Determine how many lines in the records include "install". Write the number and nothing more.

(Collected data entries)
*** Begin section ***

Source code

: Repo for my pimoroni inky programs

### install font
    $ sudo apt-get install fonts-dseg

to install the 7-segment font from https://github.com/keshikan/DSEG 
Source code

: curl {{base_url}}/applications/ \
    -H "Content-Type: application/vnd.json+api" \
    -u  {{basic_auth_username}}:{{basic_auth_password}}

*** End section ***

*TASK SOLUTION*. 3